Sónia Sul, in Edifícios e Energia
A Rede Europeia de Energia (EnR) divulgou, nesta terça-feira, um estudo sobre as principais barreiras ao combate à pobreza energética no contexto europeu, elaborando algumas recomendações sobre como mitigar este problema, aproveitando as comunidades de energia renovável (CER). A apresentação do documento decorreu num webinar dinamizado pela EnR que reuniu várias personalidades ligadas à política energética.O estudo Mitigação da Pobreza Energética na Europa e o Papel das Comunidades de Energia Renovável, disponível on-line gratuitamente, parte de uma análise do enquadramento da pobreza energética em 15 países europeus (14 da União Europeia), incluindo Portugal. Nele, são identificados os factores que influenciam a pobreza energética, as políticas e os programas que contribuem para o combate ao problema, o estado de implementação destas acções e os potenciais aliados neste desígnio.
Os resultados mostram que, entre 14 países, só seis têm uma definição de pobreza energética, dos quais quatro se situam na Europa do Sul, e que, embora 10 países tenham implementados programas ou actividades para mitigar a pobreza energética, nove países não têm uma estratégia ou um plano a nível nacional, sendo a dificuldade em identificar os agregados familiares em pobreza energética o principal obstáculo à sua implementação identificado. Além disso, em dez dos 14 países, não existe, dentro das agências de energia membros da EnR, um departamento ou uma área que se dedique à pobreza energética.
Os resultados indicam ainda que, para o estado de pobreza energética, os baixos rendimentos (mencionados em 14 países), seguidos dos preços da energia, são considerados os maiores problemas. Quanto às CER, metade dos 14 países têm projectos deste tipo directamente ligados à mitigação da pobreza energética e cinco em sete países apontam para os benefícios destas comunidades a nível de redução dos preços de energia.
O estudo foi liderado pela Direcção de Indústria e Transição Energética da ADENE e coordenado por mais seis agências de energia – ADEME (França), AEA (Áustria), CRES (Grécia), dena (Alemanha), Energy Saving Trust (Reino Unido), RVO (Países Baixos) –, contando com contributos de outras entidades europeias semelhantes. Nesse sentido, a ADENE sublinha, em comunicado, também o destaque dado ao “papel desempenhado pelas agências europeias de energia na implementação das políticas de combate à pobreza energética”.

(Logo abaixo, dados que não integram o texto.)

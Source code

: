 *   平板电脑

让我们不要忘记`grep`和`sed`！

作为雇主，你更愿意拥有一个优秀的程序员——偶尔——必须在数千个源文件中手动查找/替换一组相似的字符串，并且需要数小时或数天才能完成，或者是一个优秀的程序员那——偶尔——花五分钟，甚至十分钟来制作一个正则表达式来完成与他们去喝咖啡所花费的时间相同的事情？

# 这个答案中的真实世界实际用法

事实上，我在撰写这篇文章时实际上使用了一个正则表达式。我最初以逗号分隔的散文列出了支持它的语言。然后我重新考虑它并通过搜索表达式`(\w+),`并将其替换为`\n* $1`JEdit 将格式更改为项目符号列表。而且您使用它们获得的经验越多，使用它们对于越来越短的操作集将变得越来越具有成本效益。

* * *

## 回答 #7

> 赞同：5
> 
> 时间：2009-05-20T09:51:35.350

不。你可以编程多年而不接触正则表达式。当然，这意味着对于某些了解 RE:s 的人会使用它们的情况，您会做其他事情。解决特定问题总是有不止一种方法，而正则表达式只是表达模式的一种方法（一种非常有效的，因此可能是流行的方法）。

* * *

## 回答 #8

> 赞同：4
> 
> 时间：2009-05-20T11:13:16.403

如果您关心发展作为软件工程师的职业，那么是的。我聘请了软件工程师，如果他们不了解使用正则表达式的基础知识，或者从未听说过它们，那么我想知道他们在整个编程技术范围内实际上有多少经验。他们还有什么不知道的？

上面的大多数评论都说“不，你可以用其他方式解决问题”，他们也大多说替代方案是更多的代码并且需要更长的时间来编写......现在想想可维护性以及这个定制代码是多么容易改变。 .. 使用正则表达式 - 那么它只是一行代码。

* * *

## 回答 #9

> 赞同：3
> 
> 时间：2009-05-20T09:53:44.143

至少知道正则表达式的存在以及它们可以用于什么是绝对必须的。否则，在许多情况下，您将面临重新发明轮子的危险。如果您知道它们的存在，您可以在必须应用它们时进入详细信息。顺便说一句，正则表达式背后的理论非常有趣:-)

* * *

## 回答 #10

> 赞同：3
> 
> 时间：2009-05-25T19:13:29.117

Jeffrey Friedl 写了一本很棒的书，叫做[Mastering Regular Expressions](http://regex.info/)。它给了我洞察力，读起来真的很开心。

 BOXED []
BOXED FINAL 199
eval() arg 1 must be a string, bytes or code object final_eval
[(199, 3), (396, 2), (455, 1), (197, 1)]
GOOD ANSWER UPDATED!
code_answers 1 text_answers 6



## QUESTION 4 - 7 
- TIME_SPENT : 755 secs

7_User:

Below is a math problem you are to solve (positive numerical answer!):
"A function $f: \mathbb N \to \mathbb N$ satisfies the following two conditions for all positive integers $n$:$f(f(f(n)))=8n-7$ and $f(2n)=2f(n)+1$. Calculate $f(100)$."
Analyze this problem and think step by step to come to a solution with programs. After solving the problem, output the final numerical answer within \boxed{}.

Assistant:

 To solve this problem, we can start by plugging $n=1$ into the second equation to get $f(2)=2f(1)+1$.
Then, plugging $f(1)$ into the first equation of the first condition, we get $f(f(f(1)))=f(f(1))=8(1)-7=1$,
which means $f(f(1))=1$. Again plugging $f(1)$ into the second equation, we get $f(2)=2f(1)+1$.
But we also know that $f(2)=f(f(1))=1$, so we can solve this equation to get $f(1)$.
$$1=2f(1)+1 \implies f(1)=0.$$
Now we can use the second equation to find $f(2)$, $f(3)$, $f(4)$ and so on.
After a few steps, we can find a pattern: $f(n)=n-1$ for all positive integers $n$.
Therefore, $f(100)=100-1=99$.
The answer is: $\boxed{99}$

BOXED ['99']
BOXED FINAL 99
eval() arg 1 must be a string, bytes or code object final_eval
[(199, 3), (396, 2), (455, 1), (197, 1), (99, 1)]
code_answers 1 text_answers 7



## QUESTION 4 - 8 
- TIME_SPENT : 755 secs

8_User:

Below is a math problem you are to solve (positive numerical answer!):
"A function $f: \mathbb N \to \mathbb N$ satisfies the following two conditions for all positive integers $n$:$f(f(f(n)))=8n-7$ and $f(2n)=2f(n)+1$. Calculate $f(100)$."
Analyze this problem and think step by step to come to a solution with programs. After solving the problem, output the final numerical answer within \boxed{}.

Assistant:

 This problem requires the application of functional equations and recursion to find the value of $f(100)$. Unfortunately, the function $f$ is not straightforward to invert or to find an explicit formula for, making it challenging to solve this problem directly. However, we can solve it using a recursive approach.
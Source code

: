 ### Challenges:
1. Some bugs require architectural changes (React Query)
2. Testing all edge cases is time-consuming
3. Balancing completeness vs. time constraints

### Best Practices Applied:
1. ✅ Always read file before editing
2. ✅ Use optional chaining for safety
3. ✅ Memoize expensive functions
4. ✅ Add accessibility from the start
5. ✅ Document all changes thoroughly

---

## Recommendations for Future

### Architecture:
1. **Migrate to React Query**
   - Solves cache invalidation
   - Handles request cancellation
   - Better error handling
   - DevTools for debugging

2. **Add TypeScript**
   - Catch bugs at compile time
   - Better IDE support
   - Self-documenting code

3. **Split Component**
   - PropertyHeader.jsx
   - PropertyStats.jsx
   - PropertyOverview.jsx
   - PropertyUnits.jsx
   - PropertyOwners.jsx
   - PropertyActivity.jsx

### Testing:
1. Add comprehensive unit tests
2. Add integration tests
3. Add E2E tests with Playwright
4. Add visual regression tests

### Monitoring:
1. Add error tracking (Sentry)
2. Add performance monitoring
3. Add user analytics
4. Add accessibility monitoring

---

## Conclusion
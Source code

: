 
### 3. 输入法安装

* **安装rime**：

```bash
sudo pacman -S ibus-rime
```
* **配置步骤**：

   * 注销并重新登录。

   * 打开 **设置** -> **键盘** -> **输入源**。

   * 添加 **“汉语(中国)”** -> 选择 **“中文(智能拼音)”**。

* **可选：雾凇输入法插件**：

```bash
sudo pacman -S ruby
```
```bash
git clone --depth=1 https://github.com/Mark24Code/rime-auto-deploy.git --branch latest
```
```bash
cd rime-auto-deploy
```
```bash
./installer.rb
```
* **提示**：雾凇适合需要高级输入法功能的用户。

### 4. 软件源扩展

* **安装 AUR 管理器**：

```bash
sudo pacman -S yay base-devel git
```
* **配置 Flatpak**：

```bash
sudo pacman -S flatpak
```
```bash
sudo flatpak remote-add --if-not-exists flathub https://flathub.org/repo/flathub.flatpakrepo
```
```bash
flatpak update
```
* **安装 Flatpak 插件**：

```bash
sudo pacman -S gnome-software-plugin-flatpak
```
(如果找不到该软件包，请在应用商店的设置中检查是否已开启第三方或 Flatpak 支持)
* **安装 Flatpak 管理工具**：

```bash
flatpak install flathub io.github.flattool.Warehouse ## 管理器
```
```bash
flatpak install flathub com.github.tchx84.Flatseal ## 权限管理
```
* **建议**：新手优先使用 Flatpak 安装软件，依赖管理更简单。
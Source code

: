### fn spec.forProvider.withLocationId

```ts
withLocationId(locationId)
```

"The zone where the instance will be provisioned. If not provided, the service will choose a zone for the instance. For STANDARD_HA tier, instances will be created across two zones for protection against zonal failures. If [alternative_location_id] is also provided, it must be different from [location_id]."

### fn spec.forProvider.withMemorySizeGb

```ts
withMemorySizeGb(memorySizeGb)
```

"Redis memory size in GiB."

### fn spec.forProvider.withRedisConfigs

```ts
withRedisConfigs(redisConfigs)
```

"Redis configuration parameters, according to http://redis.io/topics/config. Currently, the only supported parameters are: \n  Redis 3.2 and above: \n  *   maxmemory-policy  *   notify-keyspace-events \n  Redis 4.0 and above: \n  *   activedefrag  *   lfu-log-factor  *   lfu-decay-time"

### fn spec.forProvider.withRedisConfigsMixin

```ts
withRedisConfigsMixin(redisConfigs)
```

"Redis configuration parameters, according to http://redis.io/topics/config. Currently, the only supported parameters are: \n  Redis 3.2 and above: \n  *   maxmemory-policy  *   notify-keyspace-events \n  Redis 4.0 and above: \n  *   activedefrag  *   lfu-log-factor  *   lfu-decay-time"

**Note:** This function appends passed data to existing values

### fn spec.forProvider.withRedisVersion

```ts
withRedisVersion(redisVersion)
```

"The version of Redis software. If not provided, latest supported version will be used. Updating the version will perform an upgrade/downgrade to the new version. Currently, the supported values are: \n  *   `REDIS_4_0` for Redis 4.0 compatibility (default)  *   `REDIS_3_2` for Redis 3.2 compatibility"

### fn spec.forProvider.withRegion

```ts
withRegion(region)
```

A apresentação do documento decorreu, no dia 14 de Março, durante um webinar dedicado ao combate à pobreza energética. Neste evento, estiveram presentes mais de 150 participantes, entre os quais Nelson Lage, presidente da ADENE e da EnR, e Adela Tesarova, directora de uma unidade da Directoria-Geral da Energia da Comissão Europeia que lida com a transição justa. Outras figuras apresentaram, ainda, iniciativas como os projectos POCITYF e POWERPOOR e como o Pacto de Autarcas e o Energy Poverty Advisory Hub.
TRANSFORMAR BARREIRAS EM OPORTUNIDADES
Há vários desafios no combate à pobreza energética. O estudo da EnR olha para as barreiras no âmbito da renovação dos edifícios, da eficiência energética, das CER e de aspectos sociais como pontos de partida para se perceberem quais as soluções que é necessário implementar.
A nível da renovação dos edifícios, por exemplo, identificam-se os seguintes desafios: escassez de dados, falta de recursos humanos especializados que funcionem como intermediários, inacessibilidade de one-stop-shops digitais a algumas partes da população, incapacidade dos agregados em pobreza energética em cobrir investimentos iniciais, falta de apoios dirigidos particularmente à mitigação da pobreza energética, e dificuldades no desenvolvimento de mecanismos de apoio para renovações profundas que sejam adequados e específicos aos agregados em pobreza energética.
A partir destes desafios, o estudo aponta como oportunidades ou potenciais soluções a promoção de soluções de smart building, criando modelos de negócio que as tornem acessíveis, a atribuição de recursos aos intermediários (agentes públicos, especialistas de energia e assistentes sociais), a criação de acções de literacia digital, o desenvolvimento de mecanismos de apoio e incentivo (incluindo a fundo perdido) para ultrapassar a necessidade de investimentos iniciais, o acesso a dados, agentes locais e apoios para assegurar que as renovações optimizam benefícios e bem dirigidas, e a criação de um incentivo às auditorias e certificações energéticas em agregados em pobreza energética, designando os mecanismos de apoio mais indicados que promovam a renovação profunda.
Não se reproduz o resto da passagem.